Friday, January 28, 2011

Life is Hard

I wish today's post was something funny or even trivial but it's not. My heart is just not in it.

Several years ago my Dad was diagnosed with a certain type of cancer. He had surgery where they did an implant and we thought, "Okay..that's that. What's the chance it'll return?" He regularly sees a slew of doctors...for his heart and this and several other things. And if you read here often, you know that I love few people more than I love my Momma and Daddy. They would do anything for me and I feel the same way about them. If I could give my left arm to save one of them, I would instead offer my entire torso. I would be nothing without the two of them and the unconditional love they have always surrounded me with growing up.

Daddy had a hard life growing up. Not poverty hard, although sometimes I have wondered because he grew up on a farm. A working farm. He would get up before sunrise to work and then go to school and come home and work until the sun went down. I always knew that he had never exaggerated about working so hard. It has taken a toll on his body. When I was in elementary school he had an accident where he fell and couldn't walk for what felt like months. Shortly after I got married, he suffered a massive heart attack and wasn't expected to survive. He's had two by-pass surgeries, he has a trifibulator, he's suffered a stroke, has an artificial valve in his heart... the list could possibly go on and on. When he was in his fifties, his doctor told him he had the body of a man more in his seventies (if I am remembering correctly). When you read things that make life on a ranch or farm seem romantic, the reality is that it's hard work and eventually takes its toll. Daddy turns 74 in a couple of months.

Right now - I am mad. Or maybe angry. I just don't understand why life has to be so hard as you get older. Why are there so many things that bring us sadness? I know my Daddy - this has got to be consuming his every thought right now.
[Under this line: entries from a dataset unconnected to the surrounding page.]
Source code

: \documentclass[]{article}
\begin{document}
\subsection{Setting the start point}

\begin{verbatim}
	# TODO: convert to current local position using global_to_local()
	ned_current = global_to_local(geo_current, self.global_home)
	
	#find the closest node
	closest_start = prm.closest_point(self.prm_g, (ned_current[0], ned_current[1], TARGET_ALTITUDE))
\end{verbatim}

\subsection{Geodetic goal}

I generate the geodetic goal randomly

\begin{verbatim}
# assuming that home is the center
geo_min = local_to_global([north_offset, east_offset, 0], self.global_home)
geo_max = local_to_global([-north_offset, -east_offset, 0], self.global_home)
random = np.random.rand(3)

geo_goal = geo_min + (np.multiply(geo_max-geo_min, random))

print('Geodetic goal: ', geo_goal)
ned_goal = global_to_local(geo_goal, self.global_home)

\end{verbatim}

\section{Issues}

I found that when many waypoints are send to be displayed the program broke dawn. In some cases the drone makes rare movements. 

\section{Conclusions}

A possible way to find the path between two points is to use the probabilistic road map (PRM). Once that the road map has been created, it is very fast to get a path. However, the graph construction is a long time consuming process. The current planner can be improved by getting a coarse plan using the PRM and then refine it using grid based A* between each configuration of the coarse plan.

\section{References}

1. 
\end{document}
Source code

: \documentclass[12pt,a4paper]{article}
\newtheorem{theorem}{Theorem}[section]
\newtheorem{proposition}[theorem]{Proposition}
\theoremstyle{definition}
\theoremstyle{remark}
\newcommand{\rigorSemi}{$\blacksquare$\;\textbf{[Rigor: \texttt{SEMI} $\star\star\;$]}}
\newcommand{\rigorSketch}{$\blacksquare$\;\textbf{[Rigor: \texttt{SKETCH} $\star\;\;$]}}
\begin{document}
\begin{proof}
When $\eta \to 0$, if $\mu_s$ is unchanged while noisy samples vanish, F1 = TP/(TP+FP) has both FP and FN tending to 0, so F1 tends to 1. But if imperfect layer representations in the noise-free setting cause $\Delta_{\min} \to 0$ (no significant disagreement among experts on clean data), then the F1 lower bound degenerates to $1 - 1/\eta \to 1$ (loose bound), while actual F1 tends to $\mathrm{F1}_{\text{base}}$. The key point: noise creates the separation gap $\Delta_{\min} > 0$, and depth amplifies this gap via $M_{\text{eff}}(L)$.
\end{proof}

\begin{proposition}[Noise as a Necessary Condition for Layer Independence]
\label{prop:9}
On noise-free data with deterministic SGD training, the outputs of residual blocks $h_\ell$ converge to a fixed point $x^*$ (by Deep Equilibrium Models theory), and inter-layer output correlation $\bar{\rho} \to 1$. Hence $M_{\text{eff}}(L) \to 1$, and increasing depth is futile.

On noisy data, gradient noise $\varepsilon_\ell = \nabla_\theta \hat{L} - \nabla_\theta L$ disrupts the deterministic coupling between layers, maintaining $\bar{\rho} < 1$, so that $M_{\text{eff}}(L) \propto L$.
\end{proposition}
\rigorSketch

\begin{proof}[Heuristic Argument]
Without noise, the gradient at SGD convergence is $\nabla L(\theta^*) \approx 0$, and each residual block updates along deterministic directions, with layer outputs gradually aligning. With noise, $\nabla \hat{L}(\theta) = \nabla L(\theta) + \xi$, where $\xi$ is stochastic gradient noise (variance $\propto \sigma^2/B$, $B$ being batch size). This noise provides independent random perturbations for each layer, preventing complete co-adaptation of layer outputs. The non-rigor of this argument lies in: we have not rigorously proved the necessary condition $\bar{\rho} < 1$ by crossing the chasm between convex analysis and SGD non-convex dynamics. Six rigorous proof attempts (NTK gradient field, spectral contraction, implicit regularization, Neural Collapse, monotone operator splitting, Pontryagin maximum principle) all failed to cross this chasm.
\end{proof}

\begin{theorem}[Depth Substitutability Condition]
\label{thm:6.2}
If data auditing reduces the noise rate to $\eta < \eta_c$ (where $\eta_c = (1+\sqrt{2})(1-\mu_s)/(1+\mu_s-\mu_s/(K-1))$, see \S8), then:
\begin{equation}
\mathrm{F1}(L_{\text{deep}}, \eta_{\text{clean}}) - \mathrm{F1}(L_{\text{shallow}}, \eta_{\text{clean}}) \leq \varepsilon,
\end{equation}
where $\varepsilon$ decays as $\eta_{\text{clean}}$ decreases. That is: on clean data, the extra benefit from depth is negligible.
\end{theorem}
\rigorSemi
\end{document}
Momma said he doesn't want to talk. This on top of the heart problems that she's having right now - I just wonder sometimes how much are we really supposed to endure? I know that God never gives us more than we can handle... but right now, all of this is simply too much.

So now maybe I don't feel so mad. I am off to have a good cry and some prayer time and some chicken nuggets...in exactly that order.

1 comment:

The Source said...

You are so blessed to have such closeness with both of your parents. I'm sorry that things are so tough right now...I understand how it feels to watch loved ones suffer. It seems so unfair. Please know my prayers are with you! And with your parents, too.